**EXERCISE DIRECTIONS**. An exact reproduction of all entries is expected.

**DATA FOR THIS EXERCISE**.
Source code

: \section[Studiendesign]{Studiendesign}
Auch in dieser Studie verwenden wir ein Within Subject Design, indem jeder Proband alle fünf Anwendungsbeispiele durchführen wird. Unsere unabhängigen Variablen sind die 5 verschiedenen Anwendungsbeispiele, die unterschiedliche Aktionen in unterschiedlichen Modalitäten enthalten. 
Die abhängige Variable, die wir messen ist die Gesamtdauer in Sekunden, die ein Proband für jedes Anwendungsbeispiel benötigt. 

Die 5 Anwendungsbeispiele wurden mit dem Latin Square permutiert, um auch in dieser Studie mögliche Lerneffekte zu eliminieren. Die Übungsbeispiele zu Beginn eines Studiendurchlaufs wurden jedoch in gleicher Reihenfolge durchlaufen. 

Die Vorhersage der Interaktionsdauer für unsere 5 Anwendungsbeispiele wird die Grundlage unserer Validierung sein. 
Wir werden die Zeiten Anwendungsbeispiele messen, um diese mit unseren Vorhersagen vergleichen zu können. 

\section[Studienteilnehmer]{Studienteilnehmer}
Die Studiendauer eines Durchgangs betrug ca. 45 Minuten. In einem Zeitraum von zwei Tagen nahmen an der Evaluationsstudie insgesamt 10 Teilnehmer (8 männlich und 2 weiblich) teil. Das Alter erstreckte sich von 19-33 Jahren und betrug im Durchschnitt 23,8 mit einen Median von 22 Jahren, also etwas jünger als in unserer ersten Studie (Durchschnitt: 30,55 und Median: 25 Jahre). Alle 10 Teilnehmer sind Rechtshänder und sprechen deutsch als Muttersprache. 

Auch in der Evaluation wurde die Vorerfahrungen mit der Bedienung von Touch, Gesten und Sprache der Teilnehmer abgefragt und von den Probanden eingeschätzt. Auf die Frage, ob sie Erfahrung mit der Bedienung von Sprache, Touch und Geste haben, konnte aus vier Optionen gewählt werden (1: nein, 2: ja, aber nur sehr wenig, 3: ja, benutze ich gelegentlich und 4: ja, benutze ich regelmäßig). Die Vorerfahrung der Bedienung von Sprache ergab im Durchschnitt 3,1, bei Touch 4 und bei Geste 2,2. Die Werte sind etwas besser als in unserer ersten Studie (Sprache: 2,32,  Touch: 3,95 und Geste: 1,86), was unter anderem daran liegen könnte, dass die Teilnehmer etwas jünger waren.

**RESULT OF THIS TASK**.
Source code

: \section[Studiendesign]{Studiendesign}
Auch in dieser Studie verwenden wir ein Within Subject Design, indem jeder Proband alle fünf Anwendungsbeispiele durchführen wird. Unsere unabhängigen Variablen sind die 5 verschiedenen Anwendungsbeispiele, die unterschiedliche Aktionen in unterschiedlichen Modalitäten enthalten. 
Die abhängige Variable, die wir messen ist die Gesamtdauer in Sekunden, die ein Proband für jedes Anwendungsbeispiel benötigt. 

Die 5 Anwendungsbeispiele wurden mit dem Latin Square permutiert, um auch in dieser Studie mögliche Lerneffekte zu eliminieren. Die Übungsbeispiele zu Beginn eines Studiendurchlaufs wurden jedoch in gleicher Reihenfolge durchlaufen. 

Die Vorhersage der Interaktionsdauer für unsere 5 Anwendungsbeispiele wird die Grundlage unserer Validierung sein. 
Wir werden die Zeiten Anwendungsbeispiele messen, um diese mit unseren Vorhersagen vergleichen zu können. 

\section[Studienteilnehmer]{Studienteilnehmer}
Die Studiendauer eines Durchgangs betrug ca. 45 Minuten. In einem Zeitraum von zwei Tagen nahmen an der Evaluationsstudie insgesamt 10 Teilnehmer (8 männlich und 2 weiblich) teil. Das Alter erstreckte sich von 19-33 Jahren und betrug im Durchschnitt 23,8 mit einen Median von 22 Jahren, also etwas jünger als in unserer ersten Studie (Durchschnitt: 30,55 und Median: 25 Jahre). Alle 10 Teilnehmer sind Rechtshänder und sprechen deutsch als Muttersprache. 

Auch in der Evaluation wurde die Vorerfahrungen mit der Bedienung von Touch, Gesten und Sprache der Teilnehmer abgefragt und von den Probanden eingeschätzt. Auf die Frage, ob sie Erfahrung mit der Bedienung von Sprache, Touch und Geste haben, konnte aus vier Optionen gewählt werden (1: nein, 2: ja, aber nur sehr wenig, 3: ja, benutze ich gelegentlich und 4: ja, benutze ich regelmäßig). Die Vorerfahrung der Bedienung von Sprache ergab im Durchschnitt 3,1, bei Touch 4 und bei Geste 2,2. Die Werte sind etwas besser als in unserer ersten Studie (Sprache: 2,32,  Touch: 3,95 und Geste: 1,86), was unter anderem daran liegen könnte, dass die Teilnehmer etwas jünger waren.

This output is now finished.